Though it sometimes feels like there's a Tumblr blog ready-made to cry foul about every major movie released these days, sometimes the outrage is completely justified and, for one reason or another, these movies boasted at least one character that's just wildly offensive. This can manifest in myriad ways: sometimes it's a female character who feels about a century behind the times, a cringe-worthy racial stereotype, or perhaps it's a character so annoying or so indifferent to the source material's version. Whether the rage comes from feminists, people of colour, comic book fanboys, or just fans of good cinema, these 15 characters are rightly loathed by a huge chunk of moviegoers. Movie Screenwriting 101: if you can avoid creating characters as repellent, obnoxious and offensive as this, then you're off to a good start. Proof that even the most expensive Hollywood blockbusters can let some highly questionable material slip through the net...
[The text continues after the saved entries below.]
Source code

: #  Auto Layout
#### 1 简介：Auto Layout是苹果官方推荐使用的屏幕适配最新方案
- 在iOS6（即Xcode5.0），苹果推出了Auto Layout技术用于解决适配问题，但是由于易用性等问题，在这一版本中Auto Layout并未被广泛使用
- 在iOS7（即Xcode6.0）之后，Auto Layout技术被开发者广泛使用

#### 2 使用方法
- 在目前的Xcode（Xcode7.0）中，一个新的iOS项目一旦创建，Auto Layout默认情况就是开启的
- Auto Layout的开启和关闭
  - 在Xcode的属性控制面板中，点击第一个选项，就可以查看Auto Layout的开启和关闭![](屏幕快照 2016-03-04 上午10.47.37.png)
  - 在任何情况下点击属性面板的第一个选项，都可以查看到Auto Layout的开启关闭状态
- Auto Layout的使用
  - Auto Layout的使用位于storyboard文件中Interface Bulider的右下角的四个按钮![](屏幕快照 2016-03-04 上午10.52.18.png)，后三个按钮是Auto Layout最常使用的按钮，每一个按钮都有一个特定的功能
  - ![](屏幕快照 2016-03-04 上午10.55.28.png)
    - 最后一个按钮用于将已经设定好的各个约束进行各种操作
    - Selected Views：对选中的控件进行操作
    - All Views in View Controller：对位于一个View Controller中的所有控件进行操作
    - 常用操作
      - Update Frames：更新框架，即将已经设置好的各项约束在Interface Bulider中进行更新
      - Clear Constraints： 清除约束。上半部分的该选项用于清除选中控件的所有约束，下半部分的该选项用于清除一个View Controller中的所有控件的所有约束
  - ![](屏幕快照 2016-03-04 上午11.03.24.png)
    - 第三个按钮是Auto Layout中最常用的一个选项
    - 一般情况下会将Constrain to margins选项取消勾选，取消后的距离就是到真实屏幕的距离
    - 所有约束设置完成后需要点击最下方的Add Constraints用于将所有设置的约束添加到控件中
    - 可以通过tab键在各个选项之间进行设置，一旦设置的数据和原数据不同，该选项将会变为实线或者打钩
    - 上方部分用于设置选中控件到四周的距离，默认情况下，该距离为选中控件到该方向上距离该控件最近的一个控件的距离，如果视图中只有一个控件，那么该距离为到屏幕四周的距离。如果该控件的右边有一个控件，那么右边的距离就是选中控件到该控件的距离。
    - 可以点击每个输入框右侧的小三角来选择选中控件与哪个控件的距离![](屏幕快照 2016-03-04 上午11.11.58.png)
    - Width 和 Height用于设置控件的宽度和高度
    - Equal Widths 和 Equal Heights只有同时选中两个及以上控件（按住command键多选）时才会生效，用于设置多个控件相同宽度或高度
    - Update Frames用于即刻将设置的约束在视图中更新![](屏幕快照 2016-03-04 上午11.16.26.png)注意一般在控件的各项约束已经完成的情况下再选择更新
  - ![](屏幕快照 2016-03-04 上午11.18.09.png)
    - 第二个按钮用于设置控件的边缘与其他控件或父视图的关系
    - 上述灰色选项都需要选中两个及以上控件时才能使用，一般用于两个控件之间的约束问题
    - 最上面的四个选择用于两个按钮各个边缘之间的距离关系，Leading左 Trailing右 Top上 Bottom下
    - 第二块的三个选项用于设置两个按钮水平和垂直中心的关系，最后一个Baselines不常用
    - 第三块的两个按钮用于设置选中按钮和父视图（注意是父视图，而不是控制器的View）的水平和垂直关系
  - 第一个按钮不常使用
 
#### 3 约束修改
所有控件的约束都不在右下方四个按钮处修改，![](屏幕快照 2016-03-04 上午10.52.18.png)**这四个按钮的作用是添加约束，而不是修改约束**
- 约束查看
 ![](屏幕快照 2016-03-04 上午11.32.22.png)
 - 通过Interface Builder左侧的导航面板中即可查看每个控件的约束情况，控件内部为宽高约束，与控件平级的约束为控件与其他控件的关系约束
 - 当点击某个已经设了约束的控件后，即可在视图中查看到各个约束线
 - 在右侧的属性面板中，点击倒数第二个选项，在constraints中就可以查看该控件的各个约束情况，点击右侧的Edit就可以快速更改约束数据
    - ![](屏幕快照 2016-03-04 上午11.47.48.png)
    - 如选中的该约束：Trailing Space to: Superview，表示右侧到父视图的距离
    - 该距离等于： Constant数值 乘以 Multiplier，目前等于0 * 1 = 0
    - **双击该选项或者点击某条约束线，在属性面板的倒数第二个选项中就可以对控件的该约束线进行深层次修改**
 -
15. Bella Swan (Kristen Stewart) - Twilight
The Character: The protagonist of the Twilight franchise, a high schooler who meets and falls in love with the vampiric Edward (Robert Pattinson), changing the course of her life forever more. Why She's Offensive: Bella Swan is a painfully anti-feminist character, which is especially offensive because the character and her actions are of course being looked up to by millions of impressionable young women, who may accept the way she's treated and behaves to be the acceptable norm. Her primary offenses include dropping everything for Edward, moping endlessly when he leaves in New Moon, showing enormous emotional indecisiveness by getting involved with werewolf Jacob (Taylor Lautner), and then eventually marrying the creepy douche Edward and bearing his child. Bella hasn't got any agency of her own and basically her entire arc over the course of the five movies revolves around two men, one of whom nearly gets her killed about, oh, a dozen times. Does She Ruin The Movie?: Pretty much. The Twilight movies are already extremely low-effort fluff, but without a likable or relatable protagonist, did they ever really have a chance?